[mapserver-users] Image Speed Questions---Generic

Mon Jul 30 13:09:43 PDT 2001

Lowell -

Since November, 1999, the TopoZone has been in the business of serving
"high-res imagery" "for a large spatial extent" by providing USGS DRG
(topographic) maps of the entire US online.  We're now migrating that
application to a MapServer platform so we can add some interesting stuff
to it.  I've been in and out of the PC graphics biz for about 20 years
now, and I've learned a bit about performance.  I wanted to take the
time to write a thorough commentary on raster tips, but that's going to
take me a while.  Here's a shorter version along with a promise for a
more extensive treatment someday as soon as I can.

For computer graphics in general I like to live by two golden rules -
(1) precompute the hell out of everything, and (2) trivially reject as
much as you can as fast as you can.  Here are some notes on both rules.

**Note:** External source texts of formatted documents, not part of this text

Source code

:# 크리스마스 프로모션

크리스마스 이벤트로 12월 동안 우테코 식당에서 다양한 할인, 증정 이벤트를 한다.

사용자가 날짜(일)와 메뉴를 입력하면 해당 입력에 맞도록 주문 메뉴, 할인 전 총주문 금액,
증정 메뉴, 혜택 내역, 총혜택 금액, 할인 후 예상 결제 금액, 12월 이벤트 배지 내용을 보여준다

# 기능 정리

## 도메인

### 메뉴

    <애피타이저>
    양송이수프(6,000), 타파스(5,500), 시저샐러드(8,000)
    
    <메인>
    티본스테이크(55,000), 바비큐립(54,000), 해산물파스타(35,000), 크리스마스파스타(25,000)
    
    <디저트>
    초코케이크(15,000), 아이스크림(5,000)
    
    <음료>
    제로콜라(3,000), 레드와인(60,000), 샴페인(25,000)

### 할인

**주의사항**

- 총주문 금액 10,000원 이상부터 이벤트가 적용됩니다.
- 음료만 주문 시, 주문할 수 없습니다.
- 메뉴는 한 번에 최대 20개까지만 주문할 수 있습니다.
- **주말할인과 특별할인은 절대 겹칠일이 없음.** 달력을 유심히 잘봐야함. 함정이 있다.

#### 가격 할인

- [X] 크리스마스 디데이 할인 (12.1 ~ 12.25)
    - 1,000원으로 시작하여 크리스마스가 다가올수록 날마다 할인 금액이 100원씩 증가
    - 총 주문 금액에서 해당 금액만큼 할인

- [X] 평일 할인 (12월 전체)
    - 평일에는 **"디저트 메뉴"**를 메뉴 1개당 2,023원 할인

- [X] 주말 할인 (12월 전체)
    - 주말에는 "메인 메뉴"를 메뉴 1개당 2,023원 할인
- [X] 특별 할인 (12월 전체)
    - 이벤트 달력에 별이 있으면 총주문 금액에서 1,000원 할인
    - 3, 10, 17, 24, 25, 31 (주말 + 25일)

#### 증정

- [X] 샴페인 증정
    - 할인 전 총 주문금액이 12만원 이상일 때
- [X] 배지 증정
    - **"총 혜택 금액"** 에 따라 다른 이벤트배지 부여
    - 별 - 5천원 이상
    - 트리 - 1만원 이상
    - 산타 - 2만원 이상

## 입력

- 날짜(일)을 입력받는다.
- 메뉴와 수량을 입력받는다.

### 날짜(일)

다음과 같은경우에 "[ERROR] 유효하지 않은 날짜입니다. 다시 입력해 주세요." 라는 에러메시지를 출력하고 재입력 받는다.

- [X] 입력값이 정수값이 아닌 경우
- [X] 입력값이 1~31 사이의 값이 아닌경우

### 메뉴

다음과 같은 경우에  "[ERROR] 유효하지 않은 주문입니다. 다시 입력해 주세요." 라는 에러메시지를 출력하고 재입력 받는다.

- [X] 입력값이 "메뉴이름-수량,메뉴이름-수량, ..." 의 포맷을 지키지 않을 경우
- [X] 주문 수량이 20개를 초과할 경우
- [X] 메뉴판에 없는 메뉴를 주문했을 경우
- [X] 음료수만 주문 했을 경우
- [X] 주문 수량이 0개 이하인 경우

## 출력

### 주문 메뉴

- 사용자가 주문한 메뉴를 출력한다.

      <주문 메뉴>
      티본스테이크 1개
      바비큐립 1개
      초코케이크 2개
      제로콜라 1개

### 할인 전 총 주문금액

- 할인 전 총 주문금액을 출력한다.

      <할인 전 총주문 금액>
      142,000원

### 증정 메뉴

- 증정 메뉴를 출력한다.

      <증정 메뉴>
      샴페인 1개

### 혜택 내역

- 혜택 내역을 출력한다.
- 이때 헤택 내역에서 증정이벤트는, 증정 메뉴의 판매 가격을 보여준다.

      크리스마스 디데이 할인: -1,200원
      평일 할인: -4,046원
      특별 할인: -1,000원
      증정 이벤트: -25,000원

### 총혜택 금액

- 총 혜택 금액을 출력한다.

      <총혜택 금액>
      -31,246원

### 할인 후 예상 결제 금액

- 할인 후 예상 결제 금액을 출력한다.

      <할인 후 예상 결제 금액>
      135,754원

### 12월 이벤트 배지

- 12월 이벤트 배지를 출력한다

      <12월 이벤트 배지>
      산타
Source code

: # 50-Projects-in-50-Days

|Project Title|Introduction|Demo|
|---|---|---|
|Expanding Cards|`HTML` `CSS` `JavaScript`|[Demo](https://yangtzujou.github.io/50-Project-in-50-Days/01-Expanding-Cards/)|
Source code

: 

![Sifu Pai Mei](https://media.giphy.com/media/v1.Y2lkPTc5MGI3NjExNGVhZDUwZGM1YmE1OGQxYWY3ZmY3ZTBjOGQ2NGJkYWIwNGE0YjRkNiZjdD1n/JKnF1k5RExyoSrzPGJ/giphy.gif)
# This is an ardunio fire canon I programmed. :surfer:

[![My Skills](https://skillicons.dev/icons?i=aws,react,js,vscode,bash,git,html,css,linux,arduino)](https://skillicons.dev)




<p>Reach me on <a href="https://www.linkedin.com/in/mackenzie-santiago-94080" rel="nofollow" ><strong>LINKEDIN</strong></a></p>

1. Precompute everything - if you're trying to serve a lot of users on
the Web with relatively inexpensive hardware, you'll find that a fast
RAID-5 SCSI array is much cheaper than lots of RAM and CPU.  Wherever
it's possible, think hard about how you can precompute raster results
rather than doing them on the fly.  Look at a simple case - zooming out
from a raster image that's viewed at 100% (1:1) zoom.  When you zoom out
4x, you're reading 16 times more input pixels than you are writing
output pixels.  At 16x it's 256 times more; you're basically reading a
lot of data and throwing 99.5% of it away.  For the TopoZone site we
chose to offer four fixed zoom levels - period.  They are all
precomputed and there is no on-the-fly scaling.  This is a more
reasonable approach for topo maps, because they're useful (i.e.
readable) only at a relatively small range of scales.  For aerial or
satellite imagery, or other continuous-tone imagery, you can zoom out
farther and still have things work.

Using GDAL support with overviews (built with GDALADDO) is a very easy
way to do this.  Precomputing zoom scales offers a tradeoff between disk
space and speed - the more space you use, the faster things will go.
However, the highest-level overviews require the smallest amount of
space but actually save the most time.  If you created only one 4x
overview, it would (roughly) increase your storage space by only about
7% (since the 4x view is 1/16th the size of the original) but for all
views zoomed out beyond 4x you're going to deal with 1/16th as many
pixels.  Creating lots of overviews (2, 4, 8, 16, 32, etc.) gives you
the best performance, but think very hard about whether you really need
that 2x overview.  Your mileage may vary based on usage, CPU speed, RAM,
disk performance, etc. so you really should test things yourself in your
real environment.

2. Trivially reject as much as you can - "trivial rejection" is the
process of very quickly deciding which input data is not needed in the
output map, and ignoring it as quickly as possible.  For raster data
sets, the way to do this is with a TILEINDEX shapefile.  By reading ONE
input fileset (the TILEINDEX shapefile), you can very quickly determine
exactly which TIFF input files are needed to create the requested map.
This is enormously faster than reading lots of TIFF/GeoTIFF files,
extracting the bounding box from each, and then discovering that you
never needed to open most of them in the first place.  Disk seek time is
expensive compared to sequential reading, so reading 100,000 bytes from
one file is much, much faster than reading 100 bytes from each of 1,000
files.

In addition to these general rules, make sure your images don't make
life difficult for MapServer.  For TIFF images, this particularly means
making sure they are created with only one (or a few) rows per strip.
Some image libraries create single-strip TIFF files, with all the rows
in one strip.  If you are using any sort of data compression (PackBits,
for example) MapServer will need to read and interpret (i.e. decompress)
all the data in that strip up to the point you need.  For example, if
you've got a 7,000-row file in one strip, and you need to display the
bottom few rows of that file, MapServer will need to read from disk AND
decompress essentially the entire file just to get a few lines from it.
If you have one row per strip, you will get less effective compression
(because each row is compressed independently) but you will only need to
read the rows you need.  A compromise with a small number of rows per
strip might give you better compression with acceptable performance.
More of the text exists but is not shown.